▸ Task:
Nothing in the entries may be dropped: restate them word for word.

▸ Dataset excerpts:
□ □ □ □

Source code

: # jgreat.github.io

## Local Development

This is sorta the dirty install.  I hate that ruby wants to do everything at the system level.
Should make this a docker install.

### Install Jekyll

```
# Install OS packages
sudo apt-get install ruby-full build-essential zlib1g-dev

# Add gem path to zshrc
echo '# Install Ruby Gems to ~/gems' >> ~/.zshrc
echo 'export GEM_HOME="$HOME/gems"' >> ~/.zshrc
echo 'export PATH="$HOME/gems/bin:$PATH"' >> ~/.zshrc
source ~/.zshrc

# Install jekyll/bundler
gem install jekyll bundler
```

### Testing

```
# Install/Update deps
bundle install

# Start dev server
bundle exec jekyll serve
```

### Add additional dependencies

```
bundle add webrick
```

□ □ □ □

▸ Answer space:
Source code

: # jgreat.github.io

## Local Development

This is sorta the dirty install.  I hate that ruby wants to do everything at the system level.
Should make this a docker install.

### Install Jekyll

```
# Install OS packages
sudo apt-get install ruby-full build-essential zlib1g-dev

# Add gem path to zshrc
echo '# Install Ruby Gems to ~/gems' >> ~/.zshrc
echo 'export GEM_HOME="$HOME/gems"' >> ~/.zshrc
echo 'export PATH="$HOME/gems/bin:$PATH"' >> ~/.zshrc
source ~/.zshrc

# Install jekyll/bundler
gem install jekyll bundler
```

### Testing

```
# Install/Update deps
bundle install

# Start dev server
bundle exec jekyll serve
```

### Add additional dependencies

```
bundle add webrick
```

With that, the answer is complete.